There's an aura growing around Trudeau, or perhaps there has always been one, that gives liberals (I use the small “l” intentionally) hope for the future. Especially in the face of Stephen Harper’s quietly draconian governing style rising up again in the form of a new omnibus bill as the fall session starts. “Can Trudeau reignite the flame of the centre-left?” Canadians wonder.

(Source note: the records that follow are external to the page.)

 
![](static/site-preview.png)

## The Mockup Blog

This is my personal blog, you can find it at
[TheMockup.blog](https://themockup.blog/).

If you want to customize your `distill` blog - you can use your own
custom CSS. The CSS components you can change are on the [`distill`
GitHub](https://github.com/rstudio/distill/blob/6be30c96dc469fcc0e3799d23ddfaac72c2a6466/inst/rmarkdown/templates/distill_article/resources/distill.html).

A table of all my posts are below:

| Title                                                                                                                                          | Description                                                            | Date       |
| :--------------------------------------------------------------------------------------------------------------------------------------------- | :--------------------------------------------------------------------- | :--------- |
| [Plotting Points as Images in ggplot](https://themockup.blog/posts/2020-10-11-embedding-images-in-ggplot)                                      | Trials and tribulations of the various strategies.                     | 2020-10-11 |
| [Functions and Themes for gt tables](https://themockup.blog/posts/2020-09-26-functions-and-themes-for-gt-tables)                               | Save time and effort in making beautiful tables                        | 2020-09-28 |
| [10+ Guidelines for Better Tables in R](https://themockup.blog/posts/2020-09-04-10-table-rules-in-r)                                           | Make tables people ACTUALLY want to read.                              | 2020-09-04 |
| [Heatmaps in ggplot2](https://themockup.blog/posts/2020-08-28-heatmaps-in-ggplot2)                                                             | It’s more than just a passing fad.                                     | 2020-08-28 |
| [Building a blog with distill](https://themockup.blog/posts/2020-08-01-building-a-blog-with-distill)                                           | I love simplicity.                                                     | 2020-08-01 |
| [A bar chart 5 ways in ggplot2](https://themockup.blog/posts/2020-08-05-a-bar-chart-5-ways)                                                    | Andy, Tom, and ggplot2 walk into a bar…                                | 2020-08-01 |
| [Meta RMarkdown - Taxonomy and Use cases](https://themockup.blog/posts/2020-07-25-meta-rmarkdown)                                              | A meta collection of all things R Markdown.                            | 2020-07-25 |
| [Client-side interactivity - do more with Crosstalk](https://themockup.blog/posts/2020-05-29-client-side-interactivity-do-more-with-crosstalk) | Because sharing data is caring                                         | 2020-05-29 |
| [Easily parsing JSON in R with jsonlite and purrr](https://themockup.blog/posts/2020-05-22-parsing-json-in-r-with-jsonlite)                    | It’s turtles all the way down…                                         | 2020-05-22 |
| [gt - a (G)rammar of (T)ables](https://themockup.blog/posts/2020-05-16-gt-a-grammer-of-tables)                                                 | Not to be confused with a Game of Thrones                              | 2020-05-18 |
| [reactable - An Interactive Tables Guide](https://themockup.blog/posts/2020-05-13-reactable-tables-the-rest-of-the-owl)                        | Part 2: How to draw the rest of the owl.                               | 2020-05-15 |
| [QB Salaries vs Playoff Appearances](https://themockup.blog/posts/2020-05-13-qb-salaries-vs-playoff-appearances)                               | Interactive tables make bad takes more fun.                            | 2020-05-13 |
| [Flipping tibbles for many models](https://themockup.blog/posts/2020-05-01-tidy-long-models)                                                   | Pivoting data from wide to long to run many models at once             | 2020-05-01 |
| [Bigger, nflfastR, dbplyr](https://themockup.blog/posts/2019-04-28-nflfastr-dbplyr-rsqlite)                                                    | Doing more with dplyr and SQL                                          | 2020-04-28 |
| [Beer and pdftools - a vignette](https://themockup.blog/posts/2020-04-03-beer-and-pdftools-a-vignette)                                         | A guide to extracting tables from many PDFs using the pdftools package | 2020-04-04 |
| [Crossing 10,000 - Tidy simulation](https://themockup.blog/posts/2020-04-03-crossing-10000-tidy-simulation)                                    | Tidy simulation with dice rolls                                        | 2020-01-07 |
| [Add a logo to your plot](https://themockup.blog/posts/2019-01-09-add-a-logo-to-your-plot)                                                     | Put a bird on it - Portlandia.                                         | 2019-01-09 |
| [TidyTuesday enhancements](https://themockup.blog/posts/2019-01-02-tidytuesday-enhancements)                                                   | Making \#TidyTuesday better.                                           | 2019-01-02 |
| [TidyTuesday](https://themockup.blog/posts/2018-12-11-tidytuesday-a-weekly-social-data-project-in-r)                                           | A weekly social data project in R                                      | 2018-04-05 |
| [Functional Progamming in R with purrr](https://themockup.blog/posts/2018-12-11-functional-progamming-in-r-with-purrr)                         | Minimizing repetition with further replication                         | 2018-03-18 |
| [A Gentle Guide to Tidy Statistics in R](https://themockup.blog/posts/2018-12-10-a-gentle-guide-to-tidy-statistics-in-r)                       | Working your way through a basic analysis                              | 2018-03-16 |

Trudeau's aura brings with it a halo effect to liberal/Liberal politics that's been missing since, well, I don’t know when. Yesterday, for example, I got an accidental phone call from a disaffected NDP supporter in Montreal (which is odd, since I’m based in the provincial Liberal office in Edmonton). She was upset that the NDP in Quebec were drifting toward what she termed “soft nationalism” and she didn't want to remain with a party that supported separation, no matter how softly. Toward the end of the conversation she asked whether I knew if Trudeau had officially declared his nomination. “Ah, there it is,” I thought.
No one would like to see Canada's left reignited and reunited more than I would. And lately in Alberta there’s been a lot of not-so-secret backroom buzz flying around about a merger between the parties on the left. In fact, there are a few people actively campaigning to make that happen.
Just for the record, the lonely Alberta Liberals have 5 seats in the Legislature, the New Democrats have fewer with 4 and the Alberta Party has zip. The Wildrose Party on the other wing is now the official opposition with 17 seats. The PCs control the remaining 61 seats—a comfortable majority to say the least, especially when one considers that the party has been in power for 41 years. And, for you trivia buffs, this will be the longest running provincial party in the history of Canada by the end of its term in 2016, beating the Nova Scotia Liberals who operated uninterrupted from 1882 to 1925.
Clearly, Canadians are no strangers to dynastic politics, whether it’s in the form of long-standing regimes or second and third generations of political scions such as the Ignatieffs, the Martins, the Leblancs, the Lougheeds, the Bennetts, the Crosbys, the Laytons and many more. So Justin Trudeau is no anomaly. But one might ask, is this aggregation of power into the hands of a few families a healthy thing, given our country’s present size, wealth and population?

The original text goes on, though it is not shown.